Using numerical simulations, the researchers found that this unconventional type of conductivity, which is believed to take place under non-equilibrium conditions in strongly correlated materials such as high-Tc cuprates and iron-pnictides, arises due to a phenomenon known as eta pairing. This is different from the superconductivity observed in the same strongly correlated materials under equilibrium conditions, and is thought to involve repulsive interactions between certain electrons within the structure. It is also different from traditional superconductivity, where the phenomenon arises due to interactions between electrons and vibrations of the crystal structure, inducing mutual interactions between electrons through vibrations and thus overcoming the repulsion between the electrons.

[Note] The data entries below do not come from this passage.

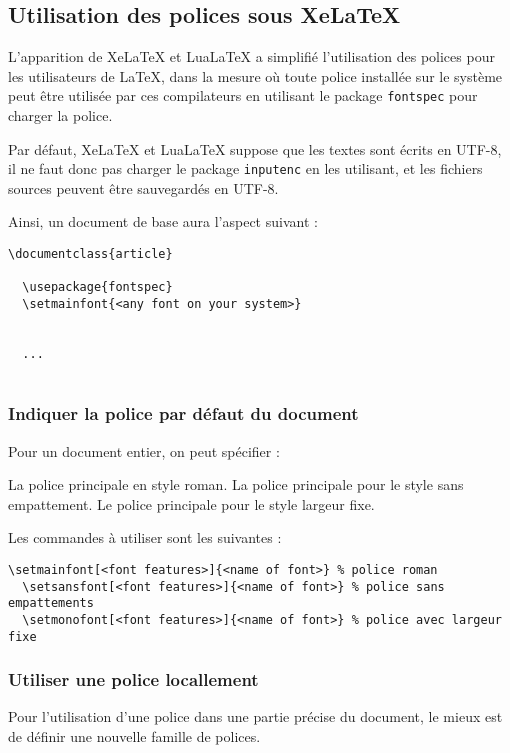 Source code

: \subsection{Utilisation des polices sous XeLaTeX}
L'apparition de XeLaTeX et LuaLaTeX a simplifié l'utilisation des polices pour les utilisateurs de \LaTeX, dans la mesure où toute police installée sur le système peut être utilisée par ces compilateurs en utilisant le package \texttt{fontspec} pour charger la police.

Par défaut, XeLaTeX et LuaLaTeX suppose que les textes sont écrits en UTF-8, il ne faut donc pas charger le package \texttt{inputenc} en les utilisant, et les fichiers sources peuvent être sauvegardés en UTF-8.

Ainsi, un document de base aura l'aspect suivant :

\begin{lstlisting}[language={[LaTeX]TeX}]
  \documentclass{article}

  \usepackage{fontspec}
  \setmainfont{<any font on your system>}

  
  ...
  
\end{lstlisting}

\subsubsection{Indiquer la police par défaut du document}
Pour un document entier, on peut spécifier :
\begin{itemize}
  \itemperso{}La police principale en style \og roman\fg.
  \itemperso{}La police principale pour le style \og sans empattement\fg.
  \itemperso{}Le police principale pour le style \og largeur fixe\fg.
\end{itemize}
Les commandes à utiliser sont les suivantes :

\begin{lstlisting}[language={[LaTeX]TeX}]
  \setmainfont[<font features>]{<name of font>} % police roman
  \setsansfont[<font features>]{<name of font>} % police sans empattements
  \setmonofont[<font features>]{<name of font>} % police avec largeur fixe
\end{lstlisting}

\subsubsection{Utiliser une police locallement}
Pour l'utilisation d'une police dans une partie précise du document, le mieux est de définir une nouvelle famille de polices.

Thirty years ago, the mathematical physicist Chen-Ning Yang originally proposed the idea of eta-pairing, but because it was a purely mathematical concept, it was understood as a virtual phenomenon that would not take place in the real world. But for the present study, the researchers used non-equilibrium dynamics to analyze the effect of pulses of light on a Mott insulator, and found that the effect would in fact happen in the real world. "What is interesting," says first author Tatsuya Kaneko, a postdoctoral researcher at the RIKEN Cluster for Pioneering Research, "is that our calculations showed that this takes place based on the beautiful mathematical structure that Yang and his followers formulated so many years ago."
According to Seiji Yunoki, who led the research team, "This work provides new insights not only into the phenomenon of non-equilibrium dynamics, but also could lead to the development of new high-temperature superconductors, which could be useful in applications. What remains is to perform actual experiments with Mott insulators to verify that this process actually takes place."